[Saved data entries]
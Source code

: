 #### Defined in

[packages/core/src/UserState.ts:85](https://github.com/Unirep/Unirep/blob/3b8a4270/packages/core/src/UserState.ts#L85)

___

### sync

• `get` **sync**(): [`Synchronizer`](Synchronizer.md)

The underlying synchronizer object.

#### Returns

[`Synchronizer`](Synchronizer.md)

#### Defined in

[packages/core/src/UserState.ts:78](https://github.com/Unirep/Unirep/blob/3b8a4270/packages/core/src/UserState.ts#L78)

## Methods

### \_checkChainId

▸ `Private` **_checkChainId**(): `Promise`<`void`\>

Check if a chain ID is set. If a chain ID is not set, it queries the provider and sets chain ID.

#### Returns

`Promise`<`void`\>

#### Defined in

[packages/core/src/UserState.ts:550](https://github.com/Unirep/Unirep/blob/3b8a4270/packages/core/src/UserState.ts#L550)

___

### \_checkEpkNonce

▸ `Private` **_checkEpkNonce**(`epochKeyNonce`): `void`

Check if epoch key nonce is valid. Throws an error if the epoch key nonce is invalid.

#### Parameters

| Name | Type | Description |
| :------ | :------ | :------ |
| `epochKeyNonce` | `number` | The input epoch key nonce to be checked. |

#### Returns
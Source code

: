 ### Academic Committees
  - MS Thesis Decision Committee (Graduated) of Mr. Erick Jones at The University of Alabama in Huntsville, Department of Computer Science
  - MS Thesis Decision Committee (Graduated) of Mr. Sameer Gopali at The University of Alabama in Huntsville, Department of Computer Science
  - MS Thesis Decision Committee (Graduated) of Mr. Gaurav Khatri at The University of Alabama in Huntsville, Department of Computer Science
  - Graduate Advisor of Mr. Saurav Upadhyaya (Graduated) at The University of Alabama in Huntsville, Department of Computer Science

▶ EXERCISE PROMPT
Starting from the line holding "Type | Description |", restate the remaining lines of the data word for word, including the last.

▶ FINAL ANSWER
| Name | Type | Description |
| :------ | :------ | :------ |
| `epochKeyNonce` | `number` | The input epoch key nonce to be checked. |

#### Returns
Source code

: ### Academic Committees
  - MS Thesis Decision Committee (Graduated) of Mr. Erick Jones at The University of Alabama in Huntsville, Department of Computer Science
  - MS Thesis Decision Committee (Graduated) of Mr. Sameer Gopali at The University of Alabama in Huntsville, Department of Computer Science
  - MS Thesis Decision Committee (Graduated) of Mr. Gaurav Khatri at The University of Alabama in Huntsville, Department of Computer Science
  - Graduate Advisor of Mr. Saurav Upadhyaya (Graduated) at The University of Alabama in Huntsville, Department of Computer Science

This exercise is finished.